Cover pages of La Mode Illustrée
Fashion is always a state of mind
Fashion will always evolve, never devolve or disappoint, and sometimes, when you want to attend a date with your partner, your grandmother’s sweater might add the twist to your outfit. For generations, women have tried to perfect the baggy outfit or the bodysuit with low-rise jeans where the truth, as a matter of fact, is it will always change from generation to generation. What might be the perfect summer dress for you might not be the same for your younger nephew. Fashion is always a state of mind and how you carry yourself, and these women’s magazines, whether the vintage ones or the Vogues and Harper’s Bazaars of today, will only inspire you to rethink and reimagine possibilities with a whirl of motivation.
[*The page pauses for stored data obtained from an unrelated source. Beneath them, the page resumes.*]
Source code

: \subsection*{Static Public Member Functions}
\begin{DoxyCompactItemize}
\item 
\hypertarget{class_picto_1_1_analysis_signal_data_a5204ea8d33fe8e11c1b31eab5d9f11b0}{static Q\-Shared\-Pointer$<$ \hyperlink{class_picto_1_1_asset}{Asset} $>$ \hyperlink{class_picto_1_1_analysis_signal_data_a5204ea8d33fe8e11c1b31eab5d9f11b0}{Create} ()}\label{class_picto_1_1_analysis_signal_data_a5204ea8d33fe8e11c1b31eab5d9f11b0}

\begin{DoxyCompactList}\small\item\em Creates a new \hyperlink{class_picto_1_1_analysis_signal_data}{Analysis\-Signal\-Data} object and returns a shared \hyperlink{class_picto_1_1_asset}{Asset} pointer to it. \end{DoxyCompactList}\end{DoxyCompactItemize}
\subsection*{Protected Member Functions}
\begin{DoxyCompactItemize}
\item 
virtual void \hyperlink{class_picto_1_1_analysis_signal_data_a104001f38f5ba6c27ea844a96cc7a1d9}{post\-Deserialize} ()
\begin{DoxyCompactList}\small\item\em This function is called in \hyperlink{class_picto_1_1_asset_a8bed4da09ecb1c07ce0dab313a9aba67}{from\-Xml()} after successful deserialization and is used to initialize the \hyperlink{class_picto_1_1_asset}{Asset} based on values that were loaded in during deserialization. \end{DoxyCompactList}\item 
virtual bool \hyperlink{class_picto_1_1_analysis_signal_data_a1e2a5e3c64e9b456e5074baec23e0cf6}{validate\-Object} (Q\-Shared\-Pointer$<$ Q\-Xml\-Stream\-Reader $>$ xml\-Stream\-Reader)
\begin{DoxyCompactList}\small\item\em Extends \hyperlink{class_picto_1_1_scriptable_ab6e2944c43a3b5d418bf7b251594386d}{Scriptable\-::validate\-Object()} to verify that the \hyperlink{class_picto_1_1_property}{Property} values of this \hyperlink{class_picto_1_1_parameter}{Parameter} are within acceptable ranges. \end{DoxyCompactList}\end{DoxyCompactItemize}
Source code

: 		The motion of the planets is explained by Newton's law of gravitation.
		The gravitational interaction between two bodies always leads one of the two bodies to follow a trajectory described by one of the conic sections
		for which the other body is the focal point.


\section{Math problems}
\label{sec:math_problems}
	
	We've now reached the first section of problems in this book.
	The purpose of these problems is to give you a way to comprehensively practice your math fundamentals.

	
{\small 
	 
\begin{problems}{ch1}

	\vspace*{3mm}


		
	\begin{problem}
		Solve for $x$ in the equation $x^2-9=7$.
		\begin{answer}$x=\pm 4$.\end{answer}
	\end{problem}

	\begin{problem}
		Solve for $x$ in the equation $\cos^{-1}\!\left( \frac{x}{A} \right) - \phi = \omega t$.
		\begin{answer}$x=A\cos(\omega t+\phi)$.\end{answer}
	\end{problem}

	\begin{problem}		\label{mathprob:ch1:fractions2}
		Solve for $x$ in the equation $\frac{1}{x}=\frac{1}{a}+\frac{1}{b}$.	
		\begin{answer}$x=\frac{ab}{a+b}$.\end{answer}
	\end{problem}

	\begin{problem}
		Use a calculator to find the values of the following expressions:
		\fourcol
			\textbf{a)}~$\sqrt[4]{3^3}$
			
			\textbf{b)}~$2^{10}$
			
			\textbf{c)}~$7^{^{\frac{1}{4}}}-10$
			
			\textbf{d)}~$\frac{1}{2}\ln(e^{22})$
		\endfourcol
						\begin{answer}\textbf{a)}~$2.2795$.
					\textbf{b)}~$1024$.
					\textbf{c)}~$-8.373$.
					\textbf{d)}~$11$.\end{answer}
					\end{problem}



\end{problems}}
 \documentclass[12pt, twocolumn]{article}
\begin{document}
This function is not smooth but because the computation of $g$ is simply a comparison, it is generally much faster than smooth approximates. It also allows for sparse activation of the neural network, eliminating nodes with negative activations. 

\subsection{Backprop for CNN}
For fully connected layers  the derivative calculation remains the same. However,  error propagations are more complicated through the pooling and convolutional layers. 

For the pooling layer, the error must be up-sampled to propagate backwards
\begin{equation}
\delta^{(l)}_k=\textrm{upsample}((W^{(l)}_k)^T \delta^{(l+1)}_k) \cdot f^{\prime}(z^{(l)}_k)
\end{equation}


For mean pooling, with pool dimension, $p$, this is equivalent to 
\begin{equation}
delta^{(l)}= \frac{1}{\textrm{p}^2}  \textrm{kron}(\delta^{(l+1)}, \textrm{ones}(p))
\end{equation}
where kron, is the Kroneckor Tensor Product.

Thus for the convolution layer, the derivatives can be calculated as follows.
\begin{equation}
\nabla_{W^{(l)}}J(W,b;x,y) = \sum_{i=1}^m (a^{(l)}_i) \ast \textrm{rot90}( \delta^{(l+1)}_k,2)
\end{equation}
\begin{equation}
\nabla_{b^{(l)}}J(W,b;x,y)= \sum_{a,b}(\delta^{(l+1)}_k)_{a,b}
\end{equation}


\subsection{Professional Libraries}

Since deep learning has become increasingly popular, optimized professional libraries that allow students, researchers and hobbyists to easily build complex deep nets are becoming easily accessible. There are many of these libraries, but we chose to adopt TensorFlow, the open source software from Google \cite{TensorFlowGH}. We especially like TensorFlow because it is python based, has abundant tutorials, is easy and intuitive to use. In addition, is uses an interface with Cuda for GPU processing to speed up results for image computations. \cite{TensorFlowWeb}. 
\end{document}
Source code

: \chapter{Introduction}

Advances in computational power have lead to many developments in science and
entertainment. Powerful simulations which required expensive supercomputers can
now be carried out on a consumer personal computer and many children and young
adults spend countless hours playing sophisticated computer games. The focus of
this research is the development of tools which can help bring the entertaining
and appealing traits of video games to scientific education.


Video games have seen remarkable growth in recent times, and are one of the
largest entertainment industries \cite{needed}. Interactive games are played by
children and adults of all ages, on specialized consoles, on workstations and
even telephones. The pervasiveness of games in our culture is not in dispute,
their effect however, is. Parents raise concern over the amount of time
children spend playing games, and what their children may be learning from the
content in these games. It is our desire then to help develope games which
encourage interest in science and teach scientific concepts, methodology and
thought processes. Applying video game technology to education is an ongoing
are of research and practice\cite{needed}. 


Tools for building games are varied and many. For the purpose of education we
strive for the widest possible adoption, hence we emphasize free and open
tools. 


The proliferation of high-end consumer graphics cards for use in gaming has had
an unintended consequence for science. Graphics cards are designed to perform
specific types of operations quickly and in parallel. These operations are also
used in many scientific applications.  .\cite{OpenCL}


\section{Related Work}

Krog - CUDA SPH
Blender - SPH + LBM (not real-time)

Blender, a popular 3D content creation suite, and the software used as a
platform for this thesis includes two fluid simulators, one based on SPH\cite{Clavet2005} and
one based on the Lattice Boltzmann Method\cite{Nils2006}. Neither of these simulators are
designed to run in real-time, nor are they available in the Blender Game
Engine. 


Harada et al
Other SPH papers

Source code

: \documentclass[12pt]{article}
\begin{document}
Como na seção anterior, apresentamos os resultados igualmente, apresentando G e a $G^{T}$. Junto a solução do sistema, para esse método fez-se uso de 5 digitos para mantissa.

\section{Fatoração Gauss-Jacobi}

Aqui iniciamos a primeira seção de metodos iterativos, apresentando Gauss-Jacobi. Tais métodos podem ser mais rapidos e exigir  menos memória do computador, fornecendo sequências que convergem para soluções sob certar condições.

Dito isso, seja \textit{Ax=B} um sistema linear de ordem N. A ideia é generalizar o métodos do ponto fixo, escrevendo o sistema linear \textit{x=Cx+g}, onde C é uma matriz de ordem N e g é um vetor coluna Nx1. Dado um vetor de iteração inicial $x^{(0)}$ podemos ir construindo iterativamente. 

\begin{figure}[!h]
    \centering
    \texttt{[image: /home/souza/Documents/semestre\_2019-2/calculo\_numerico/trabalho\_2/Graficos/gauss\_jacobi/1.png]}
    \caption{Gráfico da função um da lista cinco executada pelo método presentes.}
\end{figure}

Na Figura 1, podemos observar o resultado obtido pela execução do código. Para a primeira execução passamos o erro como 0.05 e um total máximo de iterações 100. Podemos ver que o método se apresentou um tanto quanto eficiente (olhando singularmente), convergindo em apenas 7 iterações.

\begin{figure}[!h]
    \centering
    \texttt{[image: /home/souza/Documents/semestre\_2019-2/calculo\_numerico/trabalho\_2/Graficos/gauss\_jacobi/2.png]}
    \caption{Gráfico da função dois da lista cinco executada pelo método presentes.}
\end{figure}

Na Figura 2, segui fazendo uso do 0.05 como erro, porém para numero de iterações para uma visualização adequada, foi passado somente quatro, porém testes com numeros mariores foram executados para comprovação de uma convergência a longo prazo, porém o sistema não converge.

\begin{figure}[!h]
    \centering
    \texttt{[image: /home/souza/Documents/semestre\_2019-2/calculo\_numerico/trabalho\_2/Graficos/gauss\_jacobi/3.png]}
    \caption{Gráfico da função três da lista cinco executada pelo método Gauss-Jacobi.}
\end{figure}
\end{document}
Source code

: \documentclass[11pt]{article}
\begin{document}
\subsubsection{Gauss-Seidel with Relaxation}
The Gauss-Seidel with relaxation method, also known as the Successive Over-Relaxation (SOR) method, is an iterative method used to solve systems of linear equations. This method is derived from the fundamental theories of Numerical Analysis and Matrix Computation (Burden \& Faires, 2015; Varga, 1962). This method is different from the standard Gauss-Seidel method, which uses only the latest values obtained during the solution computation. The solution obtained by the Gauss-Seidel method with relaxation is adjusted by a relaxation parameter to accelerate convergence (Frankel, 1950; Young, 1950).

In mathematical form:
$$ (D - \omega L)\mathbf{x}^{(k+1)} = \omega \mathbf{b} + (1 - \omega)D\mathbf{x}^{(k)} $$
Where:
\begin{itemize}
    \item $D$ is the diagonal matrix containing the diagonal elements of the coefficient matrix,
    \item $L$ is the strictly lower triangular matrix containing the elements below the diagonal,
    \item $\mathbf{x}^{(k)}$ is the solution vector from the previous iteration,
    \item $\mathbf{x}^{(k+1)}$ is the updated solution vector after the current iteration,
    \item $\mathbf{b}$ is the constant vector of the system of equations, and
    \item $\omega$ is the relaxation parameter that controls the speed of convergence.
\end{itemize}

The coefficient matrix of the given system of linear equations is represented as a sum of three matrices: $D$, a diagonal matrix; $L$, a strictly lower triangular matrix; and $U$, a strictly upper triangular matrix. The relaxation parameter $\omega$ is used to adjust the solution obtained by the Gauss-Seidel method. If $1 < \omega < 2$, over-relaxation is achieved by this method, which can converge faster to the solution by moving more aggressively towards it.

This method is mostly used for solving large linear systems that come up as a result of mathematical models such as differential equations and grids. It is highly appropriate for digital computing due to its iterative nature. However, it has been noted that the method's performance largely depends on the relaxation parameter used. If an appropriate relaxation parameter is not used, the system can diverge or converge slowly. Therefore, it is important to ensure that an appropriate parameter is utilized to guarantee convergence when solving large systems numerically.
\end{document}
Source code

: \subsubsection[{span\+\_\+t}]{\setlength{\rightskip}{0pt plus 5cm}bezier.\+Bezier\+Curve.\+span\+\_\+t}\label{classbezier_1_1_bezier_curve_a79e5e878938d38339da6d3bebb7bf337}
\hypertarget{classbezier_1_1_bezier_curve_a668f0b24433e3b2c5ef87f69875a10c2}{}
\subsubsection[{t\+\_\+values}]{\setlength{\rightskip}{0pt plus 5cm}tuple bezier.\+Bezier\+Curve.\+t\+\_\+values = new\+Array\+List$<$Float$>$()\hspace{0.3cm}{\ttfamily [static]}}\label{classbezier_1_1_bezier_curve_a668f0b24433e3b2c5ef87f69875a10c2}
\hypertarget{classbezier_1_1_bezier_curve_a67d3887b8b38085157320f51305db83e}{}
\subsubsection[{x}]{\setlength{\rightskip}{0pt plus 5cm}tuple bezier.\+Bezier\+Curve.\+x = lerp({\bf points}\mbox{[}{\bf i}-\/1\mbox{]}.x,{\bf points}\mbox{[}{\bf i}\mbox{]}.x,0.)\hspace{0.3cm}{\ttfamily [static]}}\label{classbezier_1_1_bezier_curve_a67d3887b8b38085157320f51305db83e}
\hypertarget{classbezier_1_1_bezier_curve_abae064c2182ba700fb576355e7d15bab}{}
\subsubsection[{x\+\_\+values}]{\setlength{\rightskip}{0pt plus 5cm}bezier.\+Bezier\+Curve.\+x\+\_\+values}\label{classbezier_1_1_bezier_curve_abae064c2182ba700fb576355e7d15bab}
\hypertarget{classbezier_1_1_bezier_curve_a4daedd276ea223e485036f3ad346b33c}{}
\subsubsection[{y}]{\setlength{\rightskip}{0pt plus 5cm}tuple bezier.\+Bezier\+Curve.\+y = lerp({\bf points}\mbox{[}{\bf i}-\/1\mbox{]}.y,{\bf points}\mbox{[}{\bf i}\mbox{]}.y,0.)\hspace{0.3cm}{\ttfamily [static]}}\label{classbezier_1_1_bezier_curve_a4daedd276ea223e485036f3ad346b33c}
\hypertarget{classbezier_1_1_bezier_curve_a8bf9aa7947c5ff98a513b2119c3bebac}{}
The Devil indeed wears Prada but also wears bonnets and skirts with detailed DIYs.
My Home Magazine (1939-1956): A complete DIY, from knitting, sewing to what you may wear to a dinner party, a holy grail for women of all ages, it also contained home-making and cooking to add to the thrill.
LIFE magazine (beginning of world war in 1939-2000): The DIY guide for the trending materials of the decade — wool, nylon and a complete guide to the tailored suit with broad shoulders.
Woman and Home (1926-present): Be it cap, gloves or cardigans, they had you covered. Want to sew it out? They had that covered too. From a step-by-step guide to the latest collection, Woman and Home was the magazine.
Fashion Service (1930s): With incredible artwork and magazine covers that would make a gloomy day sunny, its vintage editions are still talked about now for fashion inspiration and guidance.
Seventeen (1944-present): Seventeen enhance the role of teenagers as consumers of popular culture. The concept of “teenager” as a distinct demographic originated in that era. Every teenager wanted to wear the perfect highschool outfit and made it the elder sister of magazines.